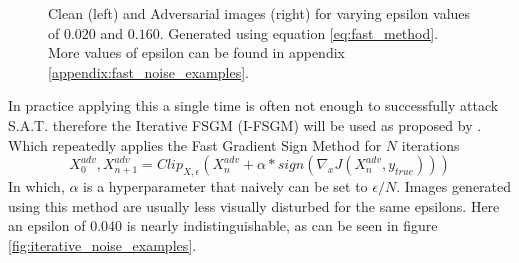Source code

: \begin{figure}[H]
{        %
    }
    \caption{Clean (left) and Adversarial images (right) for varying epsilon values of $0.020$ and $0.160$. Generated using equation \ref{eq:fast_method}. More values of epsilon can be found in appendix \ref{appendix:fast_noise_examples}.}
    \label{fig:fast_noise_examples}
\end{figure}

In practice applying this a single time is often not enough to successfully attack S.A.T. therefore the Iterative FSGM (I-FSGM) will be used as proposed by \citeauthor{Kurakin}. Which repeatedly applies the Fast Gradient Sign Method for $N$ iterations
\begin{equation}
    X^{adv}_{0}, X^{adv}_{n + 1} = Clip_{X, \epsilon}(X^{adv}_{n} + \alpha * sign(\nabla_{x}J(X^{adv}_{n}, y_{true})))
    \label{eq:iterative_method}
\end{equation}
In which, $\alpha$ is a hyperparameter that naively can be set to $\epsilon / N$. Images generated using this method are usually less visually disturbed for the same epsilons. Here an epsilon of $0.040$ is nearly indistinguishable, as can be seen in figure \ref{fig:iterative_noise_examples}.

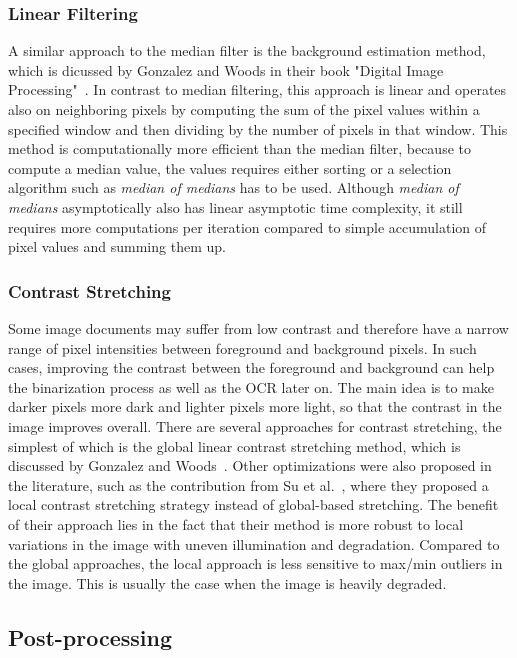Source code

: \subsubsection{Linear Filtering}

A similar approach to the median filter is the background estimation method, which is dicussed by Gonzalez and Woods in their book "Digital Image Processing"~\cite{gonzalez2008digital}. In contrast to median filtering, this approach is linear and operates also on neighboring pixels by computing the sum of the pixel values within a specified window and then dividing by the number of pixels in that window. This method is computationally more efficient than the median filter, because to compute a median value, the values requires either sorting or a selection algorithm such as \textit{median of medians} has to be used. Although \textit{median of medians} asymptotically also has linear asymptotic time complexity, it still requires more computations per iteration compared to simple accumulation of pixel values and summing them up. 

\subsubsection{Contrast Stretching}

Some image documents may suffer from low contrast and therefore have a narrow range of pixel intensities between foreground and background pixels. In such cases, improving the contrast between the foreground and background can help the binarization process as well as the OCR later on. The main idea is to make darker pixels more dark and lighter pixels more light, so that the contrast in the image improves overall. There are several approaches for contrast stretching, the simplest of which is the global linear contrast stretching method, which is discussed by Gonzalez and Woods~\cite{gonzalez2008digital}. Other optimizations were also proposed in the literature, such as the contribution from Su et al.~\cite{6373726}, where they proposed a local contrast stretching strategy instead of global-based stretching. The benefit of their approach lies in the fact that their method is more robust to local variations in the image with uneven illumination and degradation. Compared to the global approaches, the local approach is less sensitive to max/min outliers in the image. This is usually the case when the image is heavily degraded.

\subsection{Post-processing}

# # # #

**Instructions for the task**
Leave out the pictures, and give all the records again exactly.

**Completed exercise**
Source code

: \begin{figure}[H]
{        %
    }
    \caption{Clean (left) and Adversarial images (right) for varying epsilon values of $0.020$ and $0.160$. Generated using equation \ref{eq:fast_method}. More values of epsilon can be found in appendix \ref{appendix:fast_noise_examples}.}
    \label{fig:fast_noise_examples}
\end{figure}

In practice applying this a single time is often not enough to successfully attack S.A.T. therefore the Iterative FSGM (I-FSGM) will be used as proposed by \citeauthor{Kurakin}. Which repeatedly applies the Fast Gradient Sign Method for $N$ iterations
\begin{equation}
    X^{adv}_{0}, X^{adv}_{n + 1} = Clip_{X, \epsilon}(X^{adv}_{n} + \alpha * sign(\nabla_{x}J(X^{adv}_{n}, y_{true})))
    \label{eq:iterative_method}
\end{equation}
In which, $\alpha$ is a hyperparameter that naively can be set to $\epsilon / N$. Images generated using this method are usually less visually disturbed for the same epsilons. Here an epsilon of $0.040$ is nearly indistinguishable, as can be seen in figure \ref{fig:iterative_noise_examples}.

Source code

: \subsubsection{Linear Filtering}

A similar approach to the median filter is the background estimation method, which is dicussed by Gonzalez and Woods in their book "Digital Image Processing"~\cite{gonzalez2008digital}. In contrast to median filtering, this approach is linear and operates also on neighboring pixels by computing the sum of the pixel values within a specified window and then dividing by the number of pixels in that window. This method is computationally more efficient than the median filter, because to compute a median value, the values requires either sorting or a selection algorithm such as \textit{median of medians} has to be used. Although \textit{median of medians} asymptotically also has linear asymptotic time complexity, it still requires more computations per iteration compared to simple accumulation of pixel values and summing them up. 

\subsubsection{Contrast Stretching}

Some image documents may suffer from low contrast and therefore have a narrow range of pixel intensities between foreground and background pixels. In such cases, improving the contrast between the foreground and background can help the binarization process as well as the OCR later on. The main idea is to make darker pixels more dark and lighter pixels more light, so that the contrast in the image improves overall. There are several approaches for contrast stretching, the simplest of which is the global linear contrast stretching method, which is discussed by Gonzalez and Woods~\cite{gonzalez2008digital}. Other optimizations were also proposed in the literature, such as the contribution from Su et al.~\cite{6373726}, where they proposed a local contrast stretching strategy instead of global-based stretching. The benefit of their approach lies in the fact that their method is more robust to local variations in the image with uneven illumination and degradation. Compared to the global approaches, the local approach is less sensitive to max/min outliers in the image. This is usually the case when the image is heavily degraded.

\subsection{Post-processing}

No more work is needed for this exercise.